### [PROBLEM TO WORK ON]
Count how many lines in the following data hold the word "this". Your answer is the number and nothing else.

───── SOURCE MATERIAL ─────

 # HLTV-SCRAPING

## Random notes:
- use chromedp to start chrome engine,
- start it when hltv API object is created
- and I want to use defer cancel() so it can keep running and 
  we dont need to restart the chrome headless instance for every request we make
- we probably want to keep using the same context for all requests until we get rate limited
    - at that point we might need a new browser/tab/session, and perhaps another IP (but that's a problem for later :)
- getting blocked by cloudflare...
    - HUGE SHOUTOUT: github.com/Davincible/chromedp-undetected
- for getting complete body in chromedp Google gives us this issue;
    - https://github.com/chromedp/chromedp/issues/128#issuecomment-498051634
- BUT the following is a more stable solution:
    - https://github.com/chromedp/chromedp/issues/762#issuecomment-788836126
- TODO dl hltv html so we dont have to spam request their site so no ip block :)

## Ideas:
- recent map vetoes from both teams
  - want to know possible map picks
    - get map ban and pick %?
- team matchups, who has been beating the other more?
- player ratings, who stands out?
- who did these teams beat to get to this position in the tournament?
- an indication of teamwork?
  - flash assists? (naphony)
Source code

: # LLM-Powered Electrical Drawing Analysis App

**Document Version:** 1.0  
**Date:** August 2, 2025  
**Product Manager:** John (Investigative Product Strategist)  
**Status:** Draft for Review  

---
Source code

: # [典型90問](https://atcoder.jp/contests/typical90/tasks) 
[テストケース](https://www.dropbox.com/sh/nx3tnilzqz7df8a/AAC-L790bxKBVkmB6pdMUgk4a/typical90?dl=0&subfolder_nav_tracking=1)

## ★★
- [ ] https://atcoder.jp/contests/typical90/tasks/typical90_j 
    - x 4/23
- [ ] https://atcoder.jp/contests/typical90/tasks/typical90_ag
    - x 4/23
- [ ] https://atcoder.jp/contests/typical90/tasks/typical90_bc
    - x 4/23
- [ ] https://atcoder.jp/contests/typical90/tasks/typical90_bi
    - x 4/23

─────

### [ANSWER BELOW]
2